Friday, 15 July 2016

July 15th Lescun, the French Pyrenees

Well the journey here from Dorset was a micro adventure.
5 bus rides to Brockenhurst, (bless having a bus pass), where I camped tucked away near the train station. In the morning I caught the first train to hget my flight to Paris. After a while I flew to Bordeaux, but my backpack didn't arrive.
A four hour wait at the airport then on to get the last train to Pau. I arrived in Pau at 11pm to the biggest, loudest firework display I have seen, what a welcome. That was followed by music that was incredibly loud.
I found a grassy spot not far from the station to camp. The music did not finish until 2am.
I caught the train towards Lescun, then decided I would go on the waiting bus to Canfranc in Spain. (Ben and I walked from here 2 years before.) It is such a spectacular journey, I couldn't resist it.
I caught the return bus after 2 hours back in beloved Spain, to get off for the steep walk up to Lescun for the lovely campsite and a much needed shower.

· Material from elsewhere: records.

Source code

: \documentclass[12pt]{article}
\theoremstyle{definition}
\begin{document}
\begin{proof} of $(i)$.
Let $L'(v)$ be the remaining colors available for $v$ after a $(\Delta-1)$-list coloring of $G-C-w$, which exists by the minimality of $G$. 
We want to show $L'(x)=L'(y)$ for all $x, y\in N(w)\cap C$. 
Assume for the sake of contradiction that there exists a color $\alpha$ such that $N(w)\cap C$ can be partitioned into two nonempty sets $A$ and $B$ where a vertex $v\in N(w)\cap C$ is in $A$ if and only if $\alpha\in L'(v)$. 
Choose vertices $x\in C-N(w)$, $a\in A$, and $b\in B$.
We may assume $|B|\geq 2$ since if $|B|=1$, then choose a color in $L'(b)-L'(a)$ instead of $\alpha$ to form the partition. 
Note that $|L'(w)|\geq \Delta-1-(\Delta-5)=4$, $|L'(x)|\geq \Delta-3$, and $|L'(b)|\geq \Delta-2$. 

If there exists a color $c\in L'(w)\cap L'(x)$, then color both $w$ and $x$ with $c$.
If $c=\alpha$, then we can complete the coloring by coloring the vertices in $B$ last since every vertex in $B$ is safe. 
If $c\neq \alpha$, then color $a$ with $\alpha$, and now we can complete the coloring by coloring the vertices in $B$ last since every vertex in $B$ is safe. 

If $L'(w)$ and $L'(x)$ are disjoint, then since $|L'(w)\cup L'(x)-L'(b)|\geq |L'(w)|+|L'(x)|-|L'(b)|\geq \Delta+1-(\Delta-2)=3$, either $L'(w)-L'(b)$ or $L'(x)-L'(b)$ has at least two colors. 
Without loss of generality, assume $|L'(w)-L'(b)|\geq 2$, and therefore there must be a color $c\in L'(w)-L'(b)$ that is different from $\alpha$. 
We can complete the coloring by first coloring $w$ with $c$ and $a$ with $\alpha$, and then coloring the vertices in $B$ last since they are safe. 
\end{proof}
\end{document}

I was here in 2013

Tuesday, 10 May 2016

11th May

As I have finished with the gr7, (possibly), I am setting up a new site :

terryswalks.blogspot.com

I'm off to Wales on 14th May to start my next saunter

Tuesday, 19 April 2016

April 18th Mortalla

I went to sleep to a serenade by an owl and a frog last night.
A cold start, then it was soon back to road walking on tarmac.
After a bit the scenery was full of lavender fields, it must be stunning when they are in bloom.
After passing through a small village the way dropped down to El Sabinar.
Whilst having a break before setting off into the open landscape, I decided that the gr7 is no longer for me, too much road walking.
As soon as the gr7 seperated from the gr247 it became mostly tarmac.
In retrospect I wish I'd done the full circuit of the gr247. Getting back there was logistically a nightmare.
So with a combination of hitching and lots of walking I got into Mortalla at 9pm.
I got my final ride from a Spanish couple who I met at a spring in the mountains above Mortalla. They were filling dozens of 5litre bottles for them and there extended family.

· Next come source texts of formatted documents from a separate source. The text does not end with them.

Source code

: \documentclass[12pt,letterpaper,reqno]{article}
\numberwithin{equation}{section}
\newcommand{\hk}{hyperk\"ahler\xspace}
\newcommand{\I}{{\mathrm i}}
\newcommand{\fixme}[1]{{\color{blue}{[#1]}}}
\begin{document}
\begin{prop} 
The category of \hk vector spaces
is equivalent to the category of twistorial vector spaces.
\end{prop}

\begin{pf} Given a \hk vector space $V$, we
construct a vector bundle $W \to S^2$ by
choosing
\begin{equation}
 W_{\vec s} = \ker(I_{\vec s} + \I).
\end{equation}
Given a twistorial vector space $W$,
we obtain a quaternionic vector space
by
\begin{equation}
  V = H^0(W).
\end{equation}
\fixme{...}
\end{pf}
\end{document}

P.S. I booked a flight from Alicante to Dorset for the end of the week.
The next walk will be in the UK, before returning to Europe in august.

Monday, 18 April 2016

17th April, picnic site

A 9km road walk along the main road from Don Fadrique to Amacilles, being sunday no one stops for hitchers.
It was then a rough road for 5km to Canada la Cruz, where I stopped at the bar for an hour before setting off on another road section, boring.
At the pass after 7 or 8km the road became unpaved and downhill for a long way until I came to a picnic area, complete with spring tables and good places to pitch my tent. 22 miles plus for the day.
Since leaving the 247 the GR7 is mostly tarmac, boring

Saturday, 16 April 2016

Pueblo de Don Fadrique

After leaving Potones the trail followed a vague path, together with the GR247 for 11km, until they seperated.
The GR7 became a road walk downhill for several kms to Santiago de la Espada. After getting food from the supermercado, I set off to hitch the 28km road to Pueblo de Don Fadrique.
I got 2 v.short rides, yet still walked a long way uphill until.a german guy gave me a lift all.the way to PdDF.
He dropped me off in the village centre, and I went straight to the bar to get my bearings. A young couple invited me for a beer and to join them for food they'd ordered
He, Fredrique spoke slightly better English than my Spanish, never the less after a few beers and wine and several phone calls it was arranged for a shower and place for me to sleep at the village sports centre.
Altogether a good day.

Friday, 15 April 2016

April 15th Potones

The refugio was a lot warmer than the outside temperature in the morning.
The landscape was now a flatter area between mountains, big dry country that is overgrazed. Very few cattle visible.
There was lots of patches of snow about still. Not as spectacular as the previous days walking.
I thought I'd go across country to get to Santiago de la Espada, missing out Potones. After a few km the 1st place on marked on my map was just a road junction, so I cut back to the GR247.
At the highest point of todays walk I was a tad under 6000ft. Then it was mostly downhill to  Potones.
Eventually it became more forested and narrow until a few km before Potones.
The GR7 joined the 247, and from here I'll be following the GR7 all the way.
Potones didn't look much, but I found a hotel for 20euro's for the night

April 14th Rambla Seca Refuge

Each day gets better, the scenery and now the cold wind that's been blowing for 2 weeks has gone.
The 1st few miles were on level track, then the GR left the track and was a path that gradually ascended, with descents through remote country.
On the 2nd ascent, I forded a river 3 times following up a beautiful valley that reminded me of views I've seen of the USA.
I saw lots of ibex and deer from here on. One ibex was in the middle of the track mainly consumed by vultures ? There are lots of vultures each day.
I stopped at the 1st refuge for water and carried on to the next one
I didn't see anyone until shortly before I stopped at the refuge.
33km for the day is my longest day so far since leaving Ronda.